■ TASK GOAL ■
Below this line is the material. Write out only its lines from the one containing "After some investigation, I" through the one containing "Digging around, I", both kept, exactly.

■ TASK MATERIAL ■
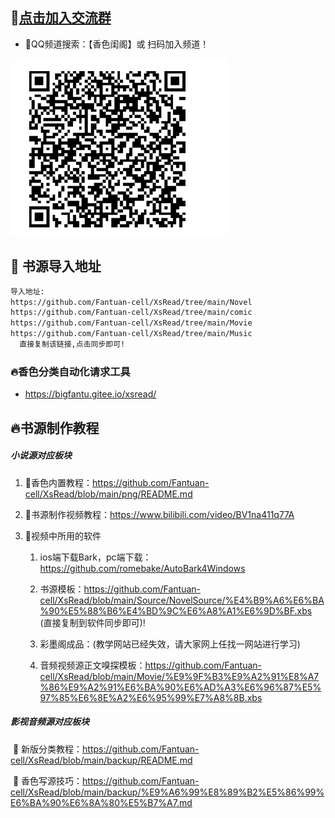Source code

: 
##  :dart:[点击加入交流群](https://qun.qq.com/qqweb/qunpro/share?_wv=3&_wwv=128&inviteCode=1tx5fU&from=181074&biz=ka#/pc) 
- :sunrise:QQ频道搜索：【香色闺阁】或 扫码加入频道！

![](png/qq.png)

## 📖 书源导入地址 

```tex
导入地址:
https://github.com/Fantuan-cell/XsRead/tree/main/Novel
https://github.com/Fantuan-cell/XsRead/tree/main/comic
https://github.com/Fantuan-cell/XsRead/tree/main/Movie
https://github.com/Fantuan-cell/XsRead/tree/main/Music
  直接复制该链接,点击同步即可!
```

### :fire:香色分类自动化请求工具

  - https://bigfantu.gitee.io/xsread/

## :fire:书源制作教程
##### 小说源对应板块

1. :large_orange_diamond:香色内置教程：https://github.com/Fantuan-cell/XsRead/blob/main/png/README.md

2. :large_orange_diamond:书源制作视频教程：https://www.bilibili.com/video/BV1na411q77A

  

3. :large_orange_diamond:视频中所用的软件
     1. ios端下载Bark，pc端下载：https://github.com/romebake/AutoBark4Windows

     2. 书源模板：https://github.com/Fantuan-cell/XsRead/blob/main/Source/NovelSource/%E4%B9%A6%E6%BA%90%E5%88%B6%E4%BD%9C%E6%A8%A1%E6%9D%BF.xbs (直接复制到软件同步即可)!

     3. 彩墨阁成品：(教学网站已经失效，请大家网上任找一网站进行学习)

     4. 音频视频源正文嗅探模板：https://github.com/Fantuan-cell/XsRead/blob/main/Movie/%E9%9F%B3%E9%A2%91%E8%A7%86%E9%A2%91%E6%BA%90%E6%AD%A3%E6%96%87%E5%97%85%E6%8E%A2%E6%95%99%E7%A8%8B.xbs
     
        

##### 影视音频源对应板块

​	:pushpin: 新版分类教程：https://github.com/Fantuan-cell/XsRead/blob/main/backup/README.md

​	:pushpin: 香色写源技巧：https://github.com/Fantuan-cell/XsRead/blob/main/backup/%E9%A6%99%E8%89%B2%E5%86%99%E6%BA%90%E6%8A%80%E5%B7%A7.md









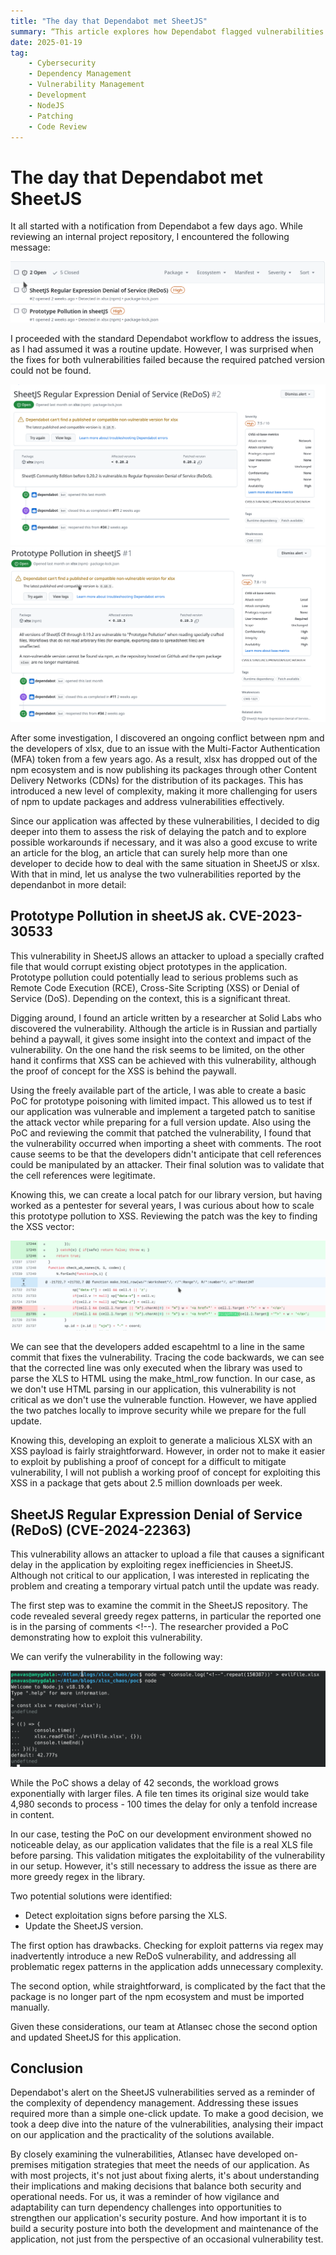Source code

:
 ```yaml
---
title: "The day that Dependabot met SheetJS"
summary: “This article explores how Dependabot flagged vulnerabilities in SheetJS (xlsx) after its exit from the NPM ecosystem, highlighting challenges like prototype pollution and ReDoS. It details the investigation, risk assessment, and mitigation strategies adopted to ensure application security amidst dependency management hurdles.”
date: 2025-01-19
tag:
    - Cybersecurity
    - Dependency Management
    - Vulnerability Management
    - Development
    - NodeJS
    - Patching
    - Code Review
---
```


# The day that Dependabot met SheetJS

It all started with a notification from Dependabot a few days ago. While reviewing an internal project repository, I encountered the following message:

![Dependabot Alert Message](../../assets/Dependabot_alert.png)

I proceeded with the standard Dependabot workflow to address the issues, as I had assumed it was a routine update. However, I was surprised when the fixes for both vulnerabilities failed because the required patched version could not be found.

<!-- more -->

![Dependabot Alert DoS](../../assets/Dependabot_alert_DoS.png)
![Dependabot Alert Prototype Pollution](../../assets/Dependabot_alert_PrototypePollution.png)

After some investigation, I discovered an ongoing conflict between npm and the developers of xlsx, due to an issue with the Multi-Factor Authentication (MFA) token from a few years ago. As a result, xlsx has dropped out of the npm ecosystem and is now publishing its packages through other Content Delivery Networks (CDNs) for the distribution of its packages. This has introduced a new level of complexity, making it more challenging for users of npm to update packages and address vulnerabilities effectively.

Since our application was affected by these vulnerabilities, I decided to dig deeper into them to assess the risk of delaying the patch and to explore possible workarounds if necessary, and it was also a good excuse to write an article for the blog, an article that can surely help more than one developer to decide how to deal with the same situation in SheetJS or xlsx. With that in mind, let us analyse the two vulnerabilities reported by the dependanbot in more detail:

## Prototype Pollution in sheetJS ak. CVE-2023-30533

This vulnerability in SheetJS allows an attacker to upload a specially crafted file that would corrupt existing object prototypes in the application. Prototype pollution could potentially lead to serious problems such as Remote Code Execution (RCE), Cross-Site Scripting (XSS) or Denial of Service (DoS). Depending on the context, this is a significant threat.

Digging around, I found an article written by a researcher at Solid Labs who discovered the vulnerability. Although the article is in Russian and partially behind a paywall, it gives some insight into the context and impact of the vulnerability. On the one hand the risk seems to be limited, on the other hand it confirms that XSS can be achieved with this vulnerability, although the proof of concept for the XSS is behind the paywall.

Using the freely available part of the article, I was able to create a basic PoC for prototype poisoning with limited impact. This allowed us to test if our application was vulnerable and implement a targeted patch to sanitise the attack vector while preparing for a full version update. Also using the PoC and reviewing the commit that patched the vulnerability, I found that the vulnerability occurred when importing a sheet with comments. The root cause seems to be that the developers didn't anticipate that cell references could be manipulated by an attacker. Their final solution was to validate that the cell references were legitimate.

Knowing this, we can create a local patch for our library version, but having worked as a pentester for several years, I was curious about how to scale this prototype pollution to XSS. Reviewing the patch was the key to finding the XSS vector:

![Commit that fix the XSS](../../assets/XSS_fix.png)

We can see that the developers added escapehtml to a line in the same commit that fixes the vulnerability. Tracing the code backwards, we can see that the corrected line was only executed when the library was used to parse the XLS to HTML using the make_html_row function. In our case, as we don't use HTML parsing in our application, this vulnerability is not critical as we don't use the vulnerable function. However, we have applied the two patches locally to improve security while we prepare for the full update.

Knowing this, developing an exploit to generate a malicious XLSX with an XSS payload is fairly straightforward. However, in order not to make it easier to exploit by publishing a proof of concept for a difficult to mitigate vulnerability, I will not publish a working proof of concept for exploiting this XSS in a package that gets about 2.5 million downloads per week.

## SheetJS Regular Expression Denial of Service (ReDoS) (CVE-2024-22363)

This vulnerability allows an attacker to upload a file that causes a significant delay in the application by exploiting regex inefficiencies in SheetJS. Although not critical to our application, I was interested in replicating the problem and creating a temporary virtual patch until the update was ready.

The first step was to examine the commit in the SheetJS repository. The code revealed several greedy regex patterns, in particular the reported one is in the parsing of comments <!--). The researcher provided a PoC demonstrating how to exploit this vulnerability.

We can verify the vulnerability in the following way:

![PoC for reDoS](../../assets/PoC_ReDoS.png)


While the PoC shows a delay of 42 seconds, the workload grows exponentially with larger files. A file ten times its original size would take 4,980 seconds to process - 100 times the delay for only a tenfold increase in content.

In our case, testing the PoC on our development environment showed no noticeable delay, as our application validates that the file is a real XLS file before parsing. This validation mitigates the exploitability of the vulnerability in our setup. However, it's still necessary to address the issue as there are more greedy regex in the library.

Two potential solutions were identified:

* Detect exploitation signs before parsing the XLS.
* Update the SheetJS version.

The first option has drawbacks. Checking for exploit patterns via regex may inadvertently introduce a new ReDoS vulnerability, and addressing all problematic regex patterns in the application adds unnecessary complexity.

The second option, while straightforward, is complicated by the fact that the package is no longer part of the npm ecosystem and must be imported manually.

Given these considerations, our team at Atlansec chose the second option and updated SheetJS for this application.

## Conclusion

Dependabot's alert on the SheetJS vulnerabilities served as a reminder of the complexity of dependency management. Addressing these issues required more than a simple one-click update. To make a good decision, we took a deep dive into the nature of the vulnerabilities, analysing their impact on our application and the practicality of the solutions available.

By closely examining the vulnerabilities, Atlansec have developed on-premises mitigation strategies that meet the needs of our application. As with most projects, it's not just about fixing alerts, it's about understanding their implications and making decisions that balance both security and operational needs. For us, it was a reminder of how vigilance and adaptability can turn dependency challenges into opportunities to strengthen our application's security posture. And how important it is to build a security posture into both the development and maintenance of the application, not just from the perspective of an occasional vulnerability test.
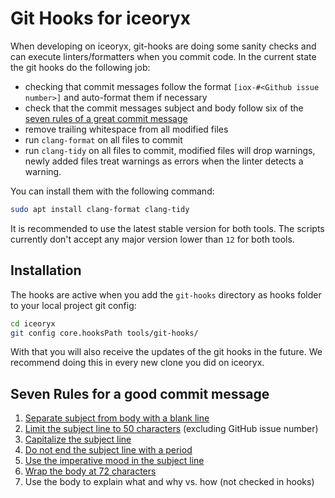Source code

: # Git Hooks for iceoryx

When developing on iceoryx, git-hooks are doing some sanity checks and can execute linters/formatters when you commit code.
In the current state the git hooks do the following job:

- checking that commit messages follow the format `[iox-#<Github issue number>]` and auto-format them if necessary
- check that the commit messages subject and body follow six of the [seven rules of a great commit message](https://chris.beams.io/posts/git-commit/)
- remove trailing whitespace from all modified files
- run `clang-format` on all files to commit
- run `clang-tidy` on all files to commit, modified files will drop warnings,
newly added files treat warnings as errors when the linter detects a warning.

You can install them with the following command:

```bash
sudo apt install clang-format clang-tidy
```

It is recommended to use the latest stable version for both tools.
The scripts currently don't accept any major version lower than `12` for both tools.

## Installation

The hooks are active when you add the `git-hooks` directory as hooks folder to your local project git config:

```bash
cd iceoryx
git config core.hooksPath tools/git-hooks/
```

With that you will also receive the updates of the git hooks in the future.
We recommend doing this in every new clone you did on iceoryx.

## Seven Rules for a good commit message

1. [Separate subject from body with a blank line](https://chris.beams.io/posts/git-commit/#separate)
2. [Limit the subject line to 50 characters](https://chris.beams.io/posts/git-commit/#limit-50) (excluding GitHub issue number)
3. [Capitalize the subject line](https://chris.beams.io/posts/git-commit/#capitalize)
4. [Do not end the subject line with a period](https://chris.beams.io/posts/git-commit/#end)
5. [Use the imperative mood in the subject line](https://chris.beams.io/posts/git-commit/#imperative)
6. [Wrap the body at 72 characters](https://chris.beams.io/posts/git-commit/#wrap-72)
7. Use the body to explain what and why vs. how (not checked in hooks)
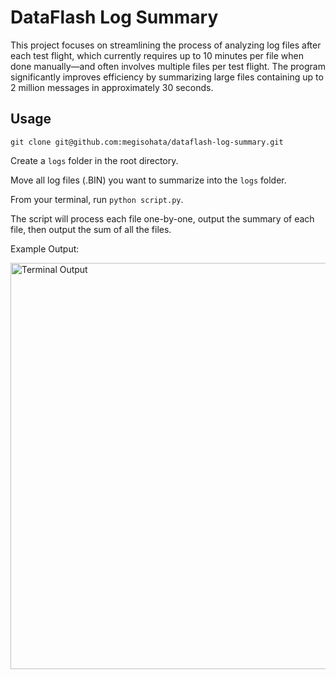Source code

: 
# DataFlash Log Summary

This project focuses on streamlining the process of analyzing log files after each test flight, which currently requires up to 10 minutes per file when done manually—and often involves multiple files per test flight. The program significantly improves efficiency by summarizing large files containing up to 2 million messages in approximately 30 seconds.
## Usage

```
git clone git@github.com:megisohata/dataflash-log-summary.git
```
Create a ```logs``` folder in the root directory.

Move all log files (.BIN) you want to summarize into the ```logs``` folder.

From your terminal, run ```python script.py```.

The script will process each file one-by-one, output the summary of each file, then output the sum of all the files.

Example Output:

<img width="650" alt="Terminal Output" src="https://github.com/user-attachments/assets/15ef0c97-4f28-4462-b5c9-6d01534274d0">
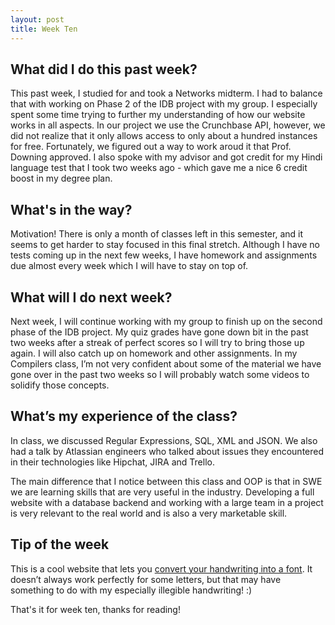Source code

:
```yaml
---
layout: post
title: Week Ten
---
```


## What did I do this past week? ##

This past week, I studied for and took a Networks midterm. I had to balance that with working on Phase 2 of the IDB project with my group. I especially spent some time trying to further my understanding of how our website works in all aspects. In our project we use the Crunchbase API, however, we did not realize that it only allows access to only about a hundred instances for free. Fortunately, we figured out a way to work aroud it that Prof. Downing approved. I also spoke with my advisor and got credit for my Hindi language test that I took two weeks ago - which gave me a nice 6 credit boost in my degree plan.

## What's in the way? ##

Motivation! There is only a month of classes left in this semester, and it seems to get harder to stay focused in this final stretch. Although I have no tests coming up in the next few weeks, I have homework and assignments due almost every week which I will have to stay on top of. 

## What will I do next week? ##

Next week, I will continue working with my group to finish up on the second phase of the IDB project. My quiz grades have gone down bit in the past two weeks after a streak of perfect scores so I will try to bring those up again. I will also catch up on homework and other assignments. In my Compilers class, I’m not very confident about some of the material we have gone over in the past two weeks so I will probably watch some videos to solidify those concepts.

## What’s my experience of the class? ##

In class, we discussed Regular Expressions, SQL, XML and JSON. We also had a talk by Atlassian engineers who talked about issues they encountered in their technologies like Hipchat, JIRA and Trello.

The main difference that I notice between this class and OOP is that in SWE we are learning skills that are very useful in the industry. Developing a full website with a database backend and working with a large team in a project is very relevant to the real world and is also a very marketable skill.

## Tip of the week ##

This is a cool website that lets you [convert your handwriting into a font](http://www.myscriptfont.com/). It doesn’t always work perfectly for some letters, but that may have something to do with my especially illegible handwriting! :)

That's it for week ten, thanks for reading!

■ RESULT FOR THIS TASK ■
After some investigation, I discovered an ongoing conflict between npm and the developers of xlsx, due to an issue with the Multi-Factor Authentication (MFA) token from a few years ago. As a result, xlsx has dropped out of the npm ecosystem and is now publishing its packages through other Content Delivery Networks (CDNs) for the distribution of its packages. This has introduced a new level of complexity, making it more challenging for users of npm to update packages and address vulnerabilities effectively.

Since our application was affected by these vulnerabilities, I decided to dig deeper into them to assess the risk of delaying the patch and to explore possible workarounds if necessary, and it was also a good excuse to write an article for the blog, an article that can surely help more than one developer to decide how to deal with the same situation in SheetJS or xlsx. With that in mind, let us analyse the two vulnerabilities reported by the dependanbot in more detail:

## Prototype Pollution in sheetJS ak. CVE-2023-30533

This vulnerability in SheetJS allows an attacker to upload a specially crafted file that would corrupt existing object prototypes in the application. Prototype pollution could potentially lead to serious problems such as Remote Code Execution (RCE), Cross-Site Scripting (XSS) or Denial of Service (DoS). Depending on the context, this is a significant threat.

Digging around, I found an article written by a researcher at Solid Labs who discovered the vulnerability. Although the article is in Russian and partially behind a paywall, it gives some insight into the context and impact of the vulnerability. On the one hand the risk seems to be limited, on the other hand it confirms that XSS can be achieved with this vulnerability, although the proof of concept for the XSS is behind the paywall.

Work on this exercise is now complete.